European Commission: ERA4Ukraine
Job loss from bank closure
There is also job loss as a result of the EU blocking some Russian banks from various parts of the global financial system. Sberbank Russia, one of the country’s biggest lenders, will leave the European market. The announcement came after the European Central Bank (ECB) ordered the closure of the bank’s European arm, Sberbank Europe, because of big cash outflows following Russia's invasion of Ukraine.

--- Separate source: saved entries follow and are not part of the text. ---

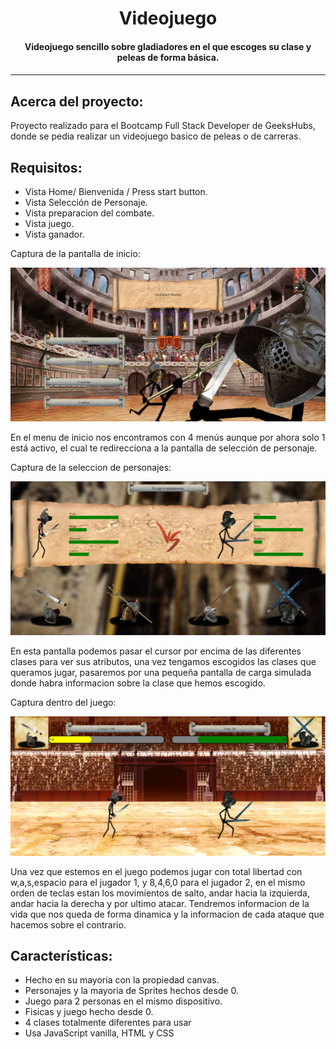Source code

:<h1 align="center">Videojuego</h1>

<h4 align="center">Videojuego sencillo sobre gladiadores en el que escoges su clase y peleas de forma básica.<h4>

---

## Acerca del proyecto:

Proyecto realizado para el Bootcamp Full Stack Developer de GeeksHubs, donde se pedia realizar un videojuego basico de peleas o de carreras.

## Requisitos:

* Vista Home/ Bienvenida / Press start button.
* Vista Selección de Personaje.
* Vista preparacion del combate.
* Vista juego.
* Vista ganador.

Captura de la pantalla de inicio:  

<img src="/img/capturaMenuInicio.png">

En el menu de inicio nos encontramos con 4 menús aunque por ahora solo 1 está activo, el cual te redirecciona a la pantalla de selección de personaje.

Captura de la seleccion de personajes:

<img src="/img/capturaPersonajes.png">

En esta pantalla podemos pasar el cursor por encima de las diferentes clases para ver sus atributos, una vez tengamos escogidos las clases que queramos jugar, pasaremos por una pequeña pantalla de carga simulada donde habra informacion sobre la clase que hemos escogido.

Captura dentro del juego: 

<img src="/img/capturaJuego.png">

Una vez que estemos en el juego podemos jugar con total libertad con w,a,s,espacio para el jugador 1, y 8,4,6,0 para el jugador 2, en el mismo orden de teclas estan los movimientos de salto, andar hacia la izquierda, andar hacia la derecha y por ultimo atacar.
Tendremos informacion de la vida que nos queda de forma dinamica y la informacion de cada ataque que hacemos sobre el contrario.

## Características:

* Hecho en su mayoria con la propiedad canvas.
* Personajes y la mayoria de Sprites hechos desde 0.
* Juego para 2 personas en el mismo dispositivo.
* Fisicas y juego hecho desde 0.
* 4 clases totalmente diferentes para usar
* Usa JavaScript vanilla, HTML y CSS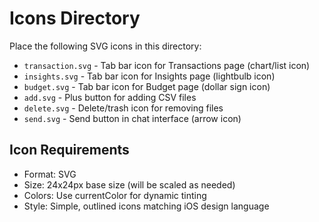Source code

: # Icons Directory

Place the following SVG icons in this directory:

- `transaction.svg` - Tab bar icon for Transactions page (chart/list icon)
- `insights.svg` - Tab bar icon for Insights page (lightbulb icon)  
- `budget.svg` - Tab bar icon for Budget page (dollar sign icon)
- `add.svg` - Plus button for adding CSV files
- `delete.svg` - Delete/trash icon for removing files
- `send.svg` - Send button in chat interface (arrow icon)

## Icon Requirements
- Format: SVG
- Size: 24x24px base size (will be scaled as needed)
- Colors: Use currentColor for dynamic tinting
- Style: Simple, outlined icons matching iOS design language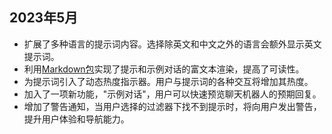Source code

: ## 2023年5月

- 扩展了多种语言的提示词内容。选择除英文和中文之外的语言会额外显示英文提示词。
- 利用[Markdown包](https://github.com/trentm/python-markdown2)实现了提示和示例对话的富文本渲染，提高了可读性。
- 为提示词引入了动态热度指示器。用户与提示词的各种交互将增加其热度。
- 加入了一项新功能，"示例对话"，用户可以快速预览聊天机器人的预期回复。
- 增加了警告通知，当用户选择的过滤器下找不到提示时，将向用户发出警告，提升用户体验和导航能力。

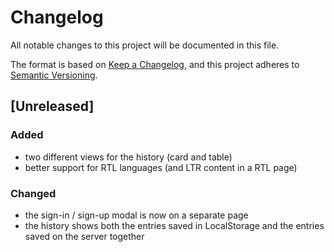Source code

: # Changelog
All notable changes to this project will be documented in this file.

The format is based on [Keep a Changelog](https://keepachangelog.com/en/1.0.0/),
and this project adheres to [Semantic Versioning](https://semver.org/spec/v2.0.0.html).

## [Unreleased]

### Added

- two different views for the history (card and table)
- better support for RTL languages (and LTR content in a RTL page)

### Changed

- the sign-in / sign-up modal is now on a separate page
- the history shows both the entries saved in LocalStorage and the entries saved on the server together

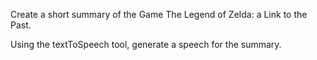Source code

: Create a short summary of the Game The Legend of Zelda: a Link to the Past.

Using the textToSpeech tool, generate a speech for the summary.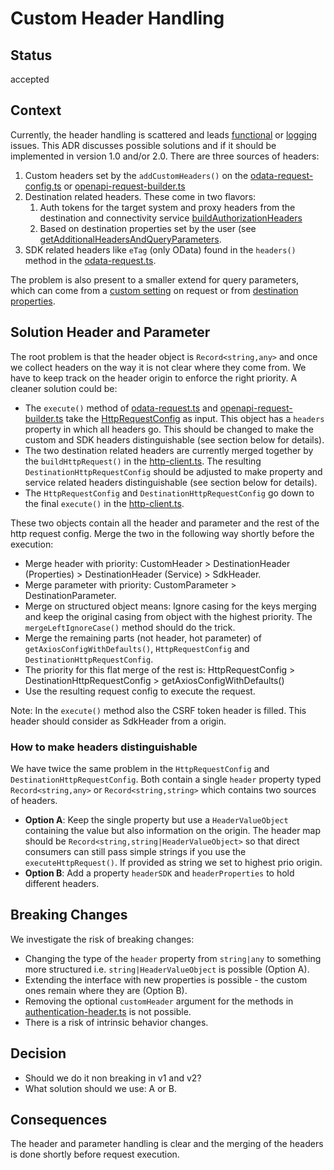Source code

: # Custom Header Handling

## Status

accepted

## Context

Currently, the header handling is scattered and leads [functional](https://github.com/SAP/cloud-sdk-backlog/issues/404) or [logging](https://github.com/SAP/cloud-sdk-backlog/issues/74) issues.
This ADR discusses possible solutions and if it should be implemented in version 1.0 and/or 2.0.
There are three sources of headers:

1. Custom headers set by the `addCustomHeaders()` on the [odata-request-config.ts](../../packages/core/src/odata-common/request/odata-delete-request-config.ts) or [openapi-request-builder.ts](../../packages/core/src/openapi/openapi-request-builder.ts)
2. Destination related headers. These come in two flavors:
   1. Auth tokens for the target system and proxy headers from the destination and connectivity service [buildAuthorizationHeaders](../../packages/connectivity/src/scp-cf/authorization-header.ts)
   2. Based on destination properties set by the user (see [getAdditionalHeadersAndQueryParameters](../../packages/connectivity/src/scp-cf/destination/destination.ts).
3. SDK related headers like `eTag` (only OData) found in the `headers()` method in the [odata-request.ts](../../packages/core/src/odata-common/request/odata-request.ts).

The problem is also present to a smaller extend for query parameters, which can come from a [custom setting](../../packages/core/src/odata-common/request/odata-request.ts) on request or from [destination properties](../../packages/connectivity/src/scp-cf/destination/destination.ts).

## Solution Header and Parameter

The root problem is that the header object is `Record<string,any>` and once we collect headers on the way it is not clear where they come from.
We have to keep track on the header origin to enforce the right priority.
A cleaner solution could be:

- The `execute()` method of [odata-request.ts](../../packages/core/src/odata-common/request/odata-request.ts) and [openapi-request-builder.ts](../../packages/core/src/openapi/openapi-request-builder.ts) take the [HttpRequestConfig](../../packages/http-client/src/http-client-types.ts) as input.
  This object has a `headers` property in which all headers go.
  This should be changed to make the custom and SDK headers distinguishable (see section below for details).
- The two destination related headers are currently merged together by the `buildHttpRequest()` in the [http-client.ts](../../packages/http-client/src/http-client.ts).
  The resulting `DestinationHttpRequestConfig` should be adjusted to make property and service related headers distinguishable (see section below for details).
- The `HttpRequestConfig` and `DestinationHttpRequestConfig` go down to the final `execute()` in the [http-client.ts](../../packages/http-client/src/http-client.ts).

These two objects contain all the header and parameter and the rest of the http request config.
Merge the two in the following way shortly before the execution:

- Merge header with priority: CustomHeader > DestinationHeader (Properties) > DestinationHeader (Service) > SdkHeader.
- Merge parameter with priority: CustomParameter > DestinationParameter.
- Merge on structured object means: Ignore casing for the keys merging and keep the original casing from object with the highest priority.
  The `mergeLeftIgnoreCase()` method should do the trick.
- Merge the remaining parts (not header, hot parameter) of `getAxiosConfigWithDefaults()`, `HttpRequestConfig` and `DestinationHttpRequestConfig`.
- The priority for this flat merge of the rest is: HttpRequestConfig > DestinationHttpRequestConfig > getAxiosConfigWithDefaults()
- Use the resulting request config to execute the request.

Note: In the `execute()` method also the CSRF token header is filled. This header should consider as SdkHeader from a origin.

### How to make headers distinguishable

We have twice the same problem in the `HttpRequestConfig` and `DestinationHttpRequestConfig`.
Both contain a single `header` property typed `Record<string,any>` or `Record<string,string>` which contains two sources of headers.

- **Option A**: Keep the single property but use a `HeaderValueObject` containing the value but also information on the origin.
  The header map should be `Record<string,string|HeaderValueObject>` so that direct consumers can still pass simple strings if you use the `executeHttpRequest()`.
  If provided as string we set to highest prio origin.
- **Option B**: Add a property `headerSDK` and `headerProperties` to hold different headers.

## Breaking Changes

We investigate the risk of breaking changes:

- Changing the type of the `header` property from `string|any` to something more structured i.e. `string|HeaderValueObject` is possible (Option A).
- Extending the interface with new properties is possible - the custom ones remain where they are (Option B).
- Removing the optional `customHeader` argument for the methods in [authentication-header.ts](<(../../packages/connectivity/src/scp-cf/authorization-header.ts)>) is not possible.
- There is a risk of intrinsic behavior changes.

## Decision

- Should we do it non breaking in v1 and v2?
- What solution should we use: A or B.

## Consequences

The header and parameter handling is clear and the merging of the headers is done shortly before request execution.
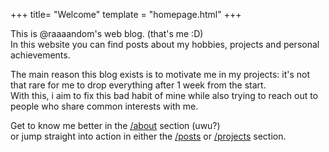 +++
title= "Welcome"
template = "homepage.html"
+++

This is @raaaandom's web blog. (that's me :D)\
In this website you can find posts about my hobbies, projects and personal achievements.

The main reason this blog exists is to motivate me in my projects: it's not that rare for me to drop everything after 1 week from the start.\
With this, i aim to fix this bad habit of mine while also trying to reach out to people who share common interests with me.

Get to know me better in the [/about](./about) section (uwu?)\
or jump straight into action in either the [/posts](./posts) or [/projects](./projects) section.
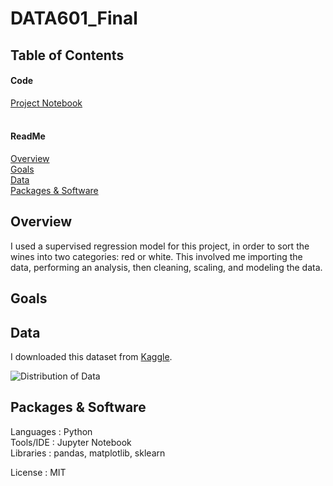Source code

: # DATA601_Final

## Table of Contents 

#### Code
[Project Notebook](https://github.com/Oliviad27/DATA601_Final/blob/main/DATA601_Final.ipynb)
<br>
<br>
#### ReadMe
[Overview](https://github.com/Oliviad27/DATA601_Final#overview)
<br>
[Goals](https://github.com/Oliviad27/DATA601_Final#goals)
<br>
[Data](https://github.com/Oliviad27/DATA601_Final#data)
<br>
[Packages & Software](https://github.com/Oliviad27/DATA601_Final#packages--software)


## Overview
I used a supervised regression model for this project, in order to sort the wines into two categories: red or white. This involved me importing the data, performing an analysis, then cleaning, scaling, and modeling the data.

## Goals

## Data
I downloaded this dataset from [Kaggle](https://www.kaggle.com/uciml/breast-cancer-wisconsin-data). 
<bre>
  
  
![Distribution of Data](https://github.com/Oliviad27/DATA601_Final)



## Packages & Software
Languages : Python
<br>
Tools/IDE : Jupyter Notebook
<br>
Libraries : pandas, matplotlib, sklearn


License : MIT
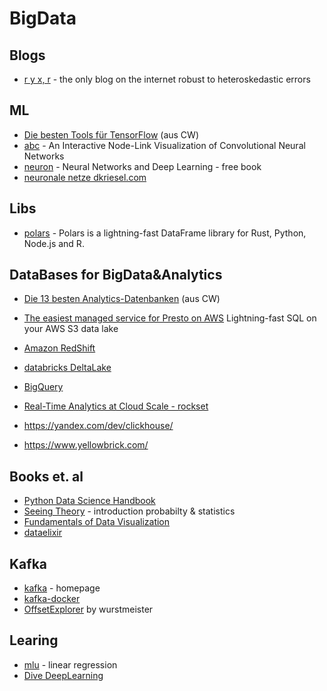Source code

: # BigData

## Blogs
- [r y x, r](https://ryxcommar.com/) - the only blog on the internet robust to heteroskedastic errors

## ML

- [Die besten Tools für TensorFlow](https://www.computerwoche.de/a/die-besten-tools-fuer-tensorflow,3547391) (aus CW)
- [abc](https://github.com/aharley/nn_vis) - An Interactive Node-Link Visualization of Convolutional Neural Networks
- [neuron](http://neuralnetworksanddeeplearning.com/) - Neural Networks and Deep Learning - free book
- [neuronale netze dkriesel.com](https://www.dkriesel.com/_media/science/neuronalenetze-de-zeta2-1col-dkrieselcom.pdf)

## Libs

- [polars](https://github.com/ddotta/awesome-polars) - Polars is a lightning-fast DataFrame library for Rust, Python, Node.js and R.

## DataBases for BigData&Analytics 

- [Die 13 besten Analytics-Datenbanken](https://www.computerwoche.de/a/die-13-besten-analytics-datenbanken,3552382) (aus CW)

- [The easiest managed service for Presto on AWS](https://ahana.io/) Lightning-fast SQL on your AWS S3 data lake  
- [Amazon RedShift](https://aws.amazon.com/de/redshift/)
- [databricks DeltaLake](https://databricks.com/de/product/delta-lake-on-databricks)
- [BigQuery](https://cloud.google.com/bigquery/)
- [Real-Time Analytics at Cloud Scale - rockset](https://rockset.com/)
- https://yandex.com/dev/clickhouse/
- https://www.yellowbrick.com/

## Books et. al

- [Python Data Science Handbook](https://jakevdp.github.io/PythonDataScienceHandbook/)
- [Seeing Theory](https://seeing-theory.brown.edu/index.htm) - introduction probabilty & statistics
- [Fundamentals of Data Visualization](https://clauswilke.com/dataviz/coordinate-systems-axes.html)
- [dataelixir](https://dataelixir.com/newsletter-archives/)

## Kafka

- [kafka](https://kafka.apache.org/) - homepage
- [kafka-docker](https://github.com/wurstmeister/kafka-docker)
- [OffsetExplorer](https://www.kafkatool.com/) by wurstmeister

## Learing
- [mlu](https://mlu-explain.github.io/linear-regression/) - linear regression
- [Dive DeepLearning](http://preview.d2l.ai/d2l-en/master/index.html)
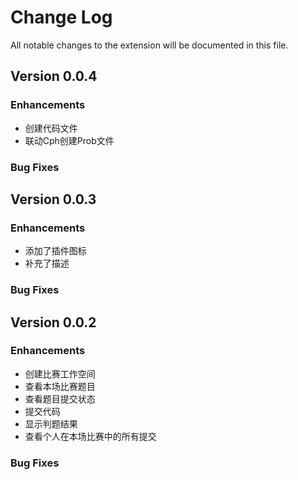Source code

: # Change Log

All notable changes to the extension will be documented in this file.

## Version 0.0.4

### Enhancements

 - 创建代码文件
 - 联动Cph创建Prob文件

### Bug Fixes



## Version 0.0.3

### Enhancements

 - 添加了插件图标
 - 补充了描述

### Bug Fixes



## Version 0.0.2

### Enhancements

 - 创建比赛工作空间
 - 查看本场比赛题目
 - 查看题目提交状态
 - 提交代码
 - 显示判题结果
 - 查看个人在本场比赛中的所有提交

### Bug Fixes
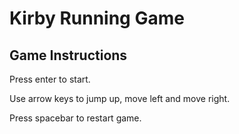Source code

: # Kirby Running Game

## Game Instructions 
Press enter to start.

Use arrow keys to jump up, move left and move right.

Press spacebar to restart game.






 
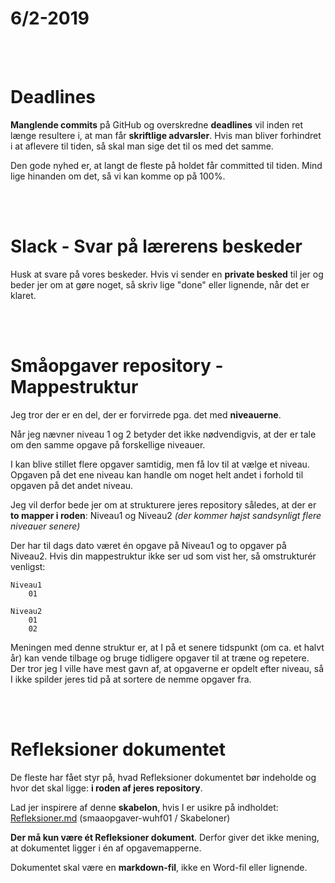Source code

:# **6/2-2019**

<br><br>
# Deadlines

**Manglende commits** på GitHub og overskredne **deadlines** vil inden ret længe resultere i, at man får **skriftlige advarsler**. Hvis man bliver forhindret i at aflevere til tiden, så skal man sige det til os med det samme.

Den gode nyhed er, at langt de fleste på holdet får committed til tiden. Mind lige hinanden om det, så vi kan komme op på 100%.


<br><br>
# Slack - Svar på lærerens beskeder

Husk at svare på vores beskeder. Hvis vi sender en **private besked** til jer og beder jer om at gøre noget, så skriv lige "done" eller lignende, når det er klaret.


<br><br>
# Småopgaver repository - Mappestruktur

Jeg tror der er en del, der er forvirrede pga. det med **niveauerne**.

Når jeg nævner niveau 1 og 2 betyder det ikke nødvendigvis, at der er tale om den samme opgave på forskellige niveauer.

I kan blive stillet flere opgaver samtidig, men få lov til at vælge et niveau. Opgaven på det ene niveau kan handle om noget helt andet i forhold til opgaven på det andet niveau.

Jeg vil derfor bede jer om at strukturere jeres repository således, at der er **to mapper i roden**: Niveau1 og Niveau2 *(der kommer højst sandsynligt flere niveauer senere)*

Der har til dags dato været én opgave på Niveau1 og to opgaver på Niveau2. Hvis din mappestruktur ikke ser ud som vist her, så omstrukturér venligst:

	Niveau1
		01

	Niveau2
		01
		02

Meningen med denne struktur er, at I på et senere tidspunkt (om ca. et halvt år) kan vende tilbage og bruge tidligere opgaver til at træne og repetere. Der tror jeg I ville have mest gavn af, at opgaverne er opdelt efter niveau, så I ikke spilder jeres tid på at sortere de nemme opgaver fra.



<br><br>
# Refleksioner dokumentet

De fleste har fået styr på, hvad Refleksioner dokumentet bør indeholde og hvor det skal ligge: **i roden af jeres repository**.

Lad jer inspirere af denne **skabelon**, hvis I er usikre på indholdet:<br>
[Refleksioner.md](https://github.com/rts-cmk-wuhf01/smaaopgaver-wuhf01/blob/master/Skabeloner/Refleksioner.md) (smaaopgaver-wuhf01 / Skabeloner)

**Der må kun være ét Refleksioner dokument**. Derfor giver det ikke mening, at dokumentet ligger i én af opgavemapperne.

Dokumentet skal være en **markdown-fil**, ikke en Word-fil eller lignende.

The bank’s unit in Czechia, Sberbank CZ , announced its closure on 28 February following a run on customer deposits, which led to a deterioration in its liquidity. As a result, over 700 employees will lose their jobs across the country. The positions lost include managers, data experts, IT specialists and traditional banking roles. Dismissals will start at the end of the second quarter of 2022. The Czech National Bank has started the process to revoke Sberbank CZ’s licence to operate in Czechia.
ERM Restructuring events database: Sberbank (Czechia)
Knock-on effects of escalating energy and food prices
One consequence of the war is that energy and food prices are rising dramatically across Europe. As a result, several companies are experiencing an increase in the cost of raw materials and a need to adjust production and employment levels.
Kaisiadoriu Paukstynas, a Lithuanian company in the food-manufacturing sector, is cutting 200 jobs in its farm in Kaišiadorys, where 629 people are employed. According to the management, the farm is currently paying twice as much for electricity and five times as much for gas compared to the same period in 2021. Moreover, the price of wheat feed for poultry has increased from €150 to around €420 per tonne. Current production levels are no longer sustainable, and the company is to cut production by one-fifth.
ERM restructuring events database: Kaisiadoriu Paukstynas (Lithuania)
War’s impact only just beginning
These are just a few examples of the socioeconomic consequences of Russia’s war in Ukraine. Many European companies are reacting to the Ukrainian crisis by supporting refugees and offering them job opportunities, allowing them at least temporarily to settle into a new life outside their home country and integrate in a new one. However, companies will also have to face the repercussions on employment due to economic sanctions, disrupted supply chains and resource flows, and their inevitable inflationary consequences. In this complex scenario, the European Restructuring Monitor will continue to capture and monitor the broader economic effect of the war and its impact on restructuring in all of Europe.
Image © European Union, 2022
Research carried out prior to the UK’s withdrawal from the European Union on 31 January 2020, and published subsequently, may include data relating to the 28 EU Member States. Following this date, research only takes into account the 27 EU Member States (EU28 minus the UK), unless specified otherwise.